Old growth does this work at higher capacity than younger forest because the things that do the filtering — the soil column, the coarse woody debris, the moss layer, the persistent canopy — accumulate over centuries. A young plantation has very thin organic soil, almost no understorey moss, no decaying logs to retain moisture. The same rainfall produces a flashier hydrograph: more peak runoff, more sediment, less recharge. Cities downstream of mature watersheds learn this distinction the hard way after the upstream forest is cleared.

4. The underground forest

Most of an old-growth forest, by mass, is underground. The mycorrhizal fungal networks that connect tree root systems are now believed to mediate substantial carbon and nutrient transfer between trees, including between trees of different species. Their density and connectivity build up over many decades. We treat this in detail in the next primer; for now it's enough to know that "just plant more trees" almost always produces a forest with shallow, recently-disturbed, low-diversity fungal soil — structurally not the same thing as the soil in old growth.

This is the piece that most often surprises people. The above-ground forest you see is roughly a third of the system. The other two-thirds is fungal hyphae, root mass, organic-rich soil, and the decay community working through it. Centuries of relative stability are what build that. A clearfell undoes it in days. A replant doesn't restore it.

The reversibility argument

Most environmental problems are reversible on human time scales. Polluted rivers can be cleaned. Cleared fields can be re-meadowed.

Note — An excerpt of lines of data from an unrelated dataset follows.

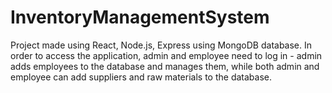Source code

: # InventoryManagementSystem

Project made using React, Node.js, Express using MongoDB database. In order to access the application, 
admin and employee need to log in - admin adds employees to the database and manages them, 
while both admin and employee can add suppliers and raw materials to the database.
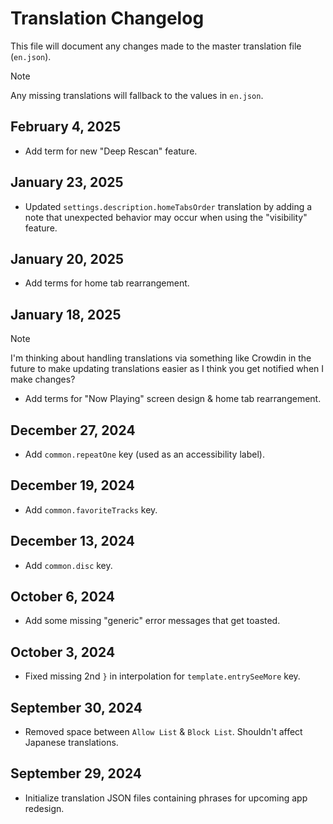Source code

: # Translation Changelog

This file will document any changes made to the master translation file (`en.json`).

> [!NOTE]  
> Any missing translations will fallback to the values in `en.json`.

## February 4, 2025

- Add term for new "Deep Rescan" feature.

## January 23, 2025

- Updated `settings.description.homeTabsOrder` translation by adding a note that unexpected behavior may occur when using the "visibility" feature.

## January 20, 2025

- Add terms for home tab rearrangement.

## January 18, 2025

> [!NOTE]  
> I'm thinking about handling translations via something like Crowdin in the future to make updating translations easier as I think you get notified when I make changes?

- Add terms for "Now Playing" screen design & home tab rearrangement.

## December 27, 2024

- Add `common.repeatOne` key (used as an accessibility label).

## December 19, 2024

- Add `common.favoriteTracks` key.

## December 13, 2024

- Add `common.disc` key.

## October 6, 2024

- Add some missing "generic" error messages that get toasted.

## October 3, 2024

- Fixed missing 2nd `}` in interpolation for `template.entrySeeMore` key.

## September 30, 2024

- Removed space between `Allow List` & `Block List`. Shouldn't affect Japanese translations.

## September 29, 2024

- Initialize translation JSON files containing phrases for upcoming app redesign.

Degraded grasslands can recover with grazing pressure removed. Old growth cannot be repaired. Once cleared, the four things above are gone for the lifetime of every adult alive when the chainsaw arrived, and probably for the lifetime of every grandchild they will have. Replanted forest may, eventually, after several centuries of being left alone, become old growth again — but only if no further interruption happens. In a world that is interrupting forests faster than ever, "we'll regrow it" is rarely a real plan.

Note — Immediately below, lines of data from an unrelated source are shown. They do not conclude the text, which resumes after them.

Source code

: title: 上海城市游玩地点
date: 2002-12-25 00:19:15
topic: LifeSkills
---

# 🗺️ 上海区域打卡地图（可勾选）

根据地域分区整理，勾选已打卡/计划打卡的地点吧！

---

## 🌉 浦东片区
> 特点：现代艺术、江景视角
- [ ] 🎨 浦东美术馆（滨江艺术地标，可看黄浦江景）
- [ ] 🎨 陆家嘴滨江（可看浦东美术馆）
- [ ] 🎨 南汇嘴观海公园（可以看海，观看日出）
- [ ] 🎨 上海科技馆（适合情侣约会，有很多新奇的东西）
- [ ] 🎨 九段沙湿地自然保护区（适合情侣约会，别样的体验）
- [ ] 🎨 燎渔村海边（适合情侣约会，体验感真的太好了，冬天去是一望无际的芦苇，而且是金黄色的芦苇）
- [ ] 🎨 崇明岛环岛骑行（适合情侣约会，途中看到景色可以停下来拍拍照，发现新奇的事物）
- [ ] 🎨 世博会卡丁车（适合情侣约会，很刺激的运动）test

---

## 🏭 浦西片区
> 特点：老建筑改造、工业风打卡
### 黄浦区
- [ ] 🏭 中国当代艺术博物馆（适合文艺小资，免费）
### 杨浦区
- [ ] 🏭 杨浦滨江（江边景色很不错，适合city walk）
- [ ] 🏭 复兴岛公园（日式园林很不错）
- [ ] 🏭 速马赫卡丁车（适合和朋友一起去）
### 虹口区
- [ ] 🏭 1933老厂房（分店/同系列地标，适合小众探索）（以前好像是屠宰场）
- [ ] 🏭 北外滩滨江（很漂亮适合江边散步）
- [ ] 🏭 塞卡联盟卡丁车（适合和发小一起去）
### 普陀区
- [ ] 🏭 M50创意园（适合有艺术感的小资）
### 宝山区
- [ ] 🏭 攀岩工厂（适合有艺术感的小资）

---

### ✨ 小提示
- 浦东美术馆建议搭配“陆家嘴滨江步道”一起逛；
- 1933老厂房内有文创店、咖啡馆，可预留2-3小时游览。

This asymmetry is what makes old growth a special case. Other forest types can be reasonably managed, harvested, and regenerated. Old growth has to be subtracted from that conversation. It is the part of the world's forest stock that we should treat as the baseline reference, the carbon library, the species archive, and the watershed core — and which the rest of forestry should be built around, not at the expense of.

The science here is settled enough. The political application is where the action lies, which is what the rest of this library and the map are for.